### What you should do
Given the records below, would you repeat exactly the lines that begin at the one containing "- Creates and" and end at the one containing "- Apache module", inclusive?

Saved data entries
--- START ---
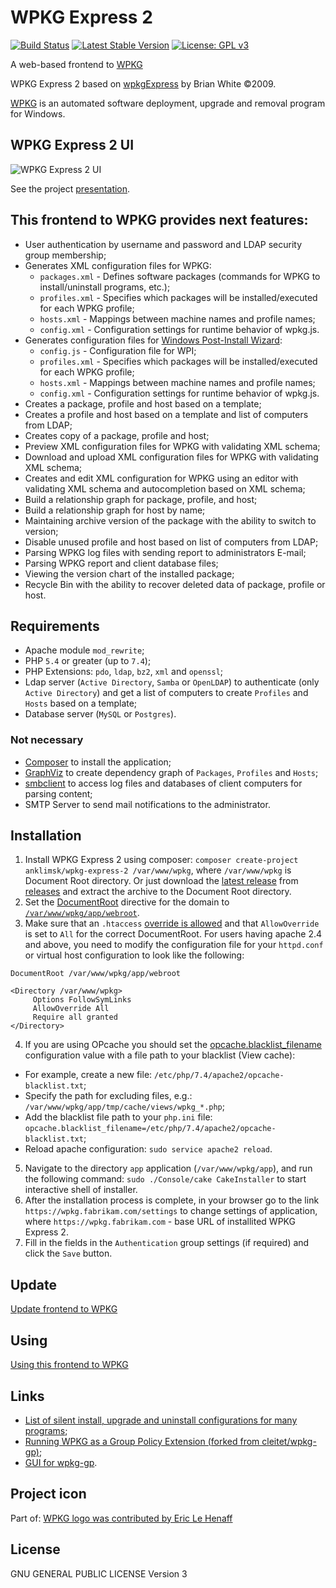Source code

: # WPKG Express 2
[![Build Status](https://travis-ci.com/anklimsk/wpkg-express-2.svg?branch=master)](https://travis-ci.com/anklimsk/wpkg-express-2)
[![Latest Stable Version](https://poser.pugx.org/anklimsk/wpkg-express-2/v/stable)](https://packagist.org/packages/anklimsk/wpkg-express-2)
[![License: GPL v3](https://img.shields.io/badge/License-GPL%20v3-blue.svg)](https://www.gnu.org/licenses/gpl-3.0)

A web-based frontend to [WPKG](https://wpkg.org)

WPKG Express 2 based on [wpkgExpress](https://code.google.com/archive/p/wpkgexpress)
by Brian White &copy;2009.

[WPKG](https://wpkg.org/WPKG_overview) is an automated software deployment, upgrade and removal program for Windows.

## WPKG Express 2 UI

![WPKG Express 2 UI](https://anklimsk.github.io/wpkg-express-2/img/slideshow.gif)

See the project [presentation](https://anklimsk.github.io/wpkg-express-2/presentation/).

## This frontend to WPKG provides next features:

- User authentication by username and password and LDAP security group membership;
- Generates XML configuration files for WPKG:
  * `packages.xml` - Defines software packages (commands for WPKG to 
    install/uninstall programs, etc.);
  * `profiles.xml` - Specifies which packages will be installed/executed
    for each WPKG profile;
  * `hosts.xml` - Mappings between machine names and profile names;
  * `config.xml` - Configuration settings for runtime behavior of wpkg.js.
- Generates configuration files for [Windows Post-Install Wizard](https://msfn.org/board/topic/158274-windows-post-install-wizard-main-thread):
  * `config.js` - Configuration file for WPI;
  * `profiles.xml` - Specifies which packages will be installed/executed
    for each WPKG profile;
  * `hosts.xml` - Mappings between machine names and profile names;
  * `config.xml` - Configuration settings for runtime behavior of wpkg.js.
- Creates a package, profile and host based on a template;
- Creates a profile and host based on a template and list of computers from LDAP;
- Creates copy of a package, profile and host;
- Preview XML configuration files for WPKG with validating XML schema;
- Download and upload XML configuration files for WPKG with validating XML schema;
- Creates and edit XML configuration for WPKG using an editor with validating XML schema and
  autocompletion based on XML schema;
- Build a relationship graph for package, profile, and host;
- Build a relationship graph for host by name;
- Maintaining archive version of the package with the ability to switch to version;
- Disable unused profile and host based on list of computers from LDAP;
- Parsing WPKG log files with sending report to administrators E-mail;
- Parsing WPKG report and client database files;
- Viewing the version chart of the installed package;
- Recycle Bin with the ability to recover deleted data of package, profile or host.

## Requirements

- Apache module `mod_rewrite`;
- PHP `5.4` or greater (up to `7.4`);
- PHP Extensions: `pdo`, `ldap`, `bz2`, `xml` and `openssl`;
- Ldap server (`Active Directory`, `Samba` or `OpenLDAP`) to authenticate
  (only `Active Directory`) and get a list of computers to create `Profiles` and `Hosts`
  based on a template;
- Database server (`MySQL` or `Postgres`).

### Not necessary

- [Composer](https://getcomposer.org/download/) to install the application;
- [GraphViz](https://www.graphviz.org) to create dependency graph of `Packages`, `Profiles`
  and `Hosts`;
- [smbclient](https://www.samba.org/samba/docs/current/man-html/smbclient.1.html) to access
  log files and databases of client computers for parsing content;
- SMTP Server to send mail notifications to the administrator.

## Installation

1. Install WPKG Express 2 using composer:
  `composer create-project anklimsk/wpkg-express-2 /var/www/wpkg`,
  where `/var/www/wpkg` is Document Root directory.
  Or just download the [latest release](https://github.com/anklimsk/wpkg-express-2/releases/latest)
  from [releases](https://github.com/anklimsk/wpkg-express-2/releases) and extract
  the archive to the Document Root directory.
2. Set the [DocumentRoot](https://httpd.apache.org/docs/trunk/mod/core.html#documentroot)
  directive for the domain to [`/var/www/wpkg/app/webroot`](https://book.cakephp.org/2/en/installation.html#production).
3. Make sure that an `.htaccess` [override is allowed](https://book.cakephp.org/2/en/installation/url-rewriting.html#apache-and-mod-rewrite-and-htaccess)
  and that `AllowOverride` is set to `All` for the correct DocumentRoot. For users having apache
  2.4 and above, you need to modify the configuration file for your `httpd.conf`
  or virtual host configuration to look like the following:
  ```apacheconf
  DocumentRoot /var/www/wpkg/app/webroot
  
  <Directory /var/www/wpkg>
       Options FollowSymLinks
       AllowOverride All
       Require all granted
  </Directory>
  ```
4. If you are using OPcache you should set the [opcache.blacklist_filename](https://www.php.net/manual/en/opcache.configuration.php#ini.opcache.blacklist-filename)
  configuration value with a file path to your blacklist (View cache):
  - For example, create a new file:
    `/etc/php/7.4/apache2/opcache-blacklist.txt`;
  - Specify the path for excluding files, e.g.: `/var/www/wpkg/app/tmp/cache/views/wpkg_*.php`;
  - Add the blacklist file path to your `php.ini` file:
    `opcache.blacklist_filename=/etc/php/7.4/apache2/opcache-blacklist.txt`;
  - Reload apache configuration: `sudo service apache2 reload`.
5. Navigate to the directory `app` application (`/var/www/wpkg/app`),
  and run the following command: `sudo ./Console/cake CakeInstaller`
  to start interactive shell of installer.
6. After the installation process is complete, in your browser go to the link
  `https://wpkg.fabrikam.com/settings` to change settings of application,
  where `https://wpkg.fabrikam.com` - base URL of installited WPKG Express 2.
7. Fill in the fields in the `Authentication` group settings (if required)
  and click the `Save` button.

## Update

[Update frontend to WPKG](docs/update.md)

## Using

[Using this frontend to WPKG](docs/using.md)

## Links

- [List of silent install, upgrade and uninstall configurations for many programs](https://wpkg.org/Category:Silent_Installers);
- [Running WPKG as a Group Policy Extension (forked from cleitet/wpkg-gp)](https://github.com/sonicnkt/wpkg-gp);
- [GUI for wpkg-gp](https://github.com/sonicnkt/wpkg-gp-client).

## Project icon

Part of: [WPKG logo was contributed by Eric Le Henaff](http://wpkg.org/wpkg.png)

## License

GNU GENERAL PUBLIC LICENSE Version 3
--- END ---
### Result below
- Creates and edit XML configuration for WPKG using an editor with validating XML schema and
  autocompletion based on XML schema;
- Build a relationship graph for package, profile, and host;
- Build a relationship graph for host by name;
- Maintaining archive version of the package with the ability to switch to version;
- Disable unused profile and host based on list of computers from LDAP;
- Parsing WPKG log files with sending report to administrators E-mail;
- Parsing WPKG report and client database files;
- Viewing the version chart of the installed package;
- Recycle Bin with the ability to recover deleted data of package, profile or host.

## Requirements

- Apache module `mod_rewrite`;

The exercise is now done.